Just what is the difference between a hobby and a career: between what we do for fun and what we do for a living? I wanted to share all my ideas and experiences here, but as I began to write this chapter, I realized that I had too much material for a single section, so I’m dividing the information into three parts: this first, Odd Jobs to Investment Rep, some before and some after my other professional careers; the second, Broadcasting; and the final part, Teaching. I have devoted the next entire chapter to work in church music and volunteer activities, which I call “Missions & Ministries.” Because some of my organ playing now is gratis, I consider most of these jobs avocations. Most of my serious “performances” took place before my retirement years but occasionally now I still accept jobs for pay. They depend on how far I have to drive and the amount of practice that needs to be done. But, are long-term avocations, like music, considered hobbies or careers? Both, I’d say. They are carry-overs, if you will, from work, and I hesitate to call them that, being so satisfying and rewarding for more reasons than money, that I haven’t been able to let-go just yet. But enough philosophizing. On to other odd jobs.
When I was 15, my dad was strongly encouraging me to find part-time work. He had done very well fathering my two older brothers, both of whom found themselves shoveling manure at local farms. They were so successful with their “pitches” that they were able to buy their first cars in their teenage years. Again, my first encounter with such poop was much later in life, as I said in the last chapter, after I had “bought the farm,” moved my young family to Forwardstown, and acquired a series of livestock and pets. And then, you might say, I paid a price to do it! But anyway, back to pleasing my dad at age 15, first, I got a work permit, required by all Pennsylvania minors under age 16. Second, I went over to the local country club, hoping to “wedge” myself into a caddying job. As I recall, I sat among a bunch of rowdy high school boys, feeling like I was being hazed. Only a couple of them ever got to carry golf bags that morning, and I eventually went back home, feeling that I’d failed, never to make it to the PGA.

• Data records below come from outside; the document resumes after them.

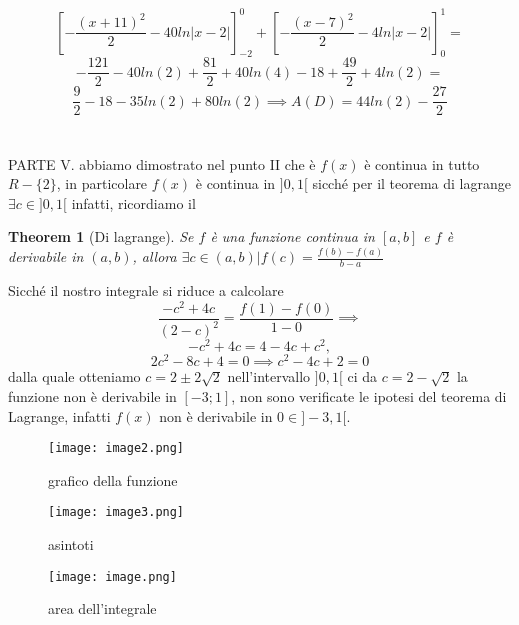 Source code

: \documentclass{article}
\newtheorem{theorem}{Theorem}
\begin{document}
\[
\left[ -\frac{(x+11)^2}{2} - 40ln|x-2|\right]_{-2}^0 + \left[ -\frac{(x-7)^2}{2} - 4ln|x-2|\right]_{0}^1 = 
\]
\[
-\frac{121}{2} - 40ln(2) + \frac{81}{2} + 40ln(4) -18 + \frac{49}{2} + 4ln(2) =
\]
\[
\frac{9}{2} - 18 - 35ln(2) + 80ln(2) \implies A(D) = 44ln(2) -\frac{27}{2}
\]
\\\\
PARTE V. abbiamo dimostrato nel punto II che è $f(x)$ è continua in tutto $R-\{2\}$, in particolare $f(x)$ è continua in $]0,1[$ sicché per il teorema di lagrange $\exists c \in ]0,1[$
infatti, ricordiamo il
\begin{theorem}[Di lagrange]
Se $f$ è una funzione continua in $[a,b]$ e $f$ è derivabile in $(a,b)$, allora $\exists c \in (a,b) |
f(c) = \frac{f(b)-f(a)}{b-a}$
\end{theorem}
Sicché il nostro integrale si riduce a calcolare
\[
\frac{-c^2+4c}{(2-c)^2} = \frac{f(1)-f(0)}{1-0} \implies
\]
\[
-c^2 + 4c = 4 -4c + c^2, 
\]
\[
2c^2 -8c + 4 = 0 \implies c^2 - 4c + 2 = 0
\]
dalla quale otteniamo $c = 2\pm2\sqrt{2}$ nell'intervallo $]0,1[$ ci da $c = 2-\sqrt{2}$
la funzione non è derivabile in $[-3;1]$, non sono verificate le ipotesi del teorema di Lagrange, infatti $f(x)$ non è derivabile in $0 \in ]-3,1[$.
\newpage
\begin{figure}
    \centering
    \texttt{[image: image2.png]}
    \caption{grafico della funzione}
    \label{fig:enter-label}
\end{figure}
\begin{figure}
    \centering
    \texttt{[image: image3.png]}
    \caption{asintoti}
    \label{fig:enter-label}
\end{figure}
\begin{figure}
    \centering
    \texttt{[image: image.png]}
    \caption{area dell'integrale}
    \label{fig:enter-label}
\end{figure}
\end{document}
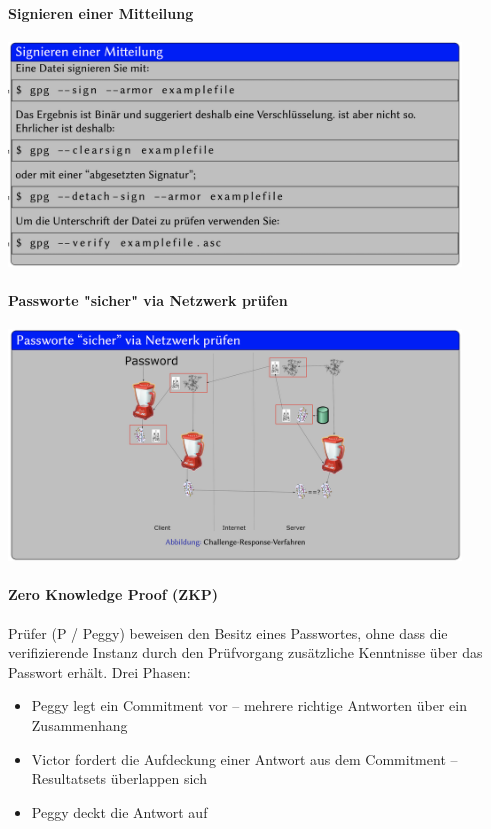 \documentclass[a4paper,12pt]{article}
\begin{document}
\paragraph{Signieren einer Mitteilung}

\begin{center}
\includegraphics[width=12cm]{img/04_pgp_1.png}
\end{center}

\paragraph{Passworte "sicher" via Netzwerk prüfen}

\begin{center}
\includegraphics[width=12cm]{img/04_transfer.png}
\end{center}


\paragraph{Zero Knowledge Proof (ZKP)} Prüfer (P / Peggy) beweisen den Besitz eines Passwortes, ohne dass die verifizierende Instanz durch den Prüfvorgang zusätzliche Kenntnisse über das Passwort erhält. Drei Phasen:
\begin{itemize}
\item Peggy legt ein Commitment vor -- mehrere richtige Antworten über ein Zusammenhang
\item Victor fordert die Aufdeckung einer Antwort aus dem Commitment -- Resultatsets überlappen sich
\item Peggy deckt die Antwort auf
\end{itemize}
\end{document}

By my senior year in high school, 1966, the Vietnam War was really ramping up in America, and I had been dating a wonderful and ambitious young lady who got paid to go door-to-door asking people to complete surveys on how they felt about the war. She was a year older than I, so when she went off to college, I took over for her. I remember that my territory was in the West End of Pittsburgh and I found myself working after dark, something I’m sure I would not do now. I’m guessing the survey was commissioned either by the government or the peace-niks. I never saw the results. It was further sales training: How to get ones foot in the door. While I was relieved to have flunked my draft physical during my college days back at “Indiana,” I was later devastated to learn of the death of my friend Lou on the battlefield. A fellow member of my high school Key Club, Lou was most remembered by me for breaking up a fight during a neighborhood pick-up football game. I can still hear him looking the scrappers in the face, trying to reason with them , “Why are you fighting? What good can come of this? You’re here to have fun.” This gentle giant, I understand, was a radio operator for the Army, the first to be targeted in those terrible swamps of Vietnam. I got to touch Lou’s name on the War Memorial in D.C. As in all wars, the lucky ones, like me, get to stay home, make a living, and raise a family, while the unlucky ones have the opportunity to die for their country. What a price to pay.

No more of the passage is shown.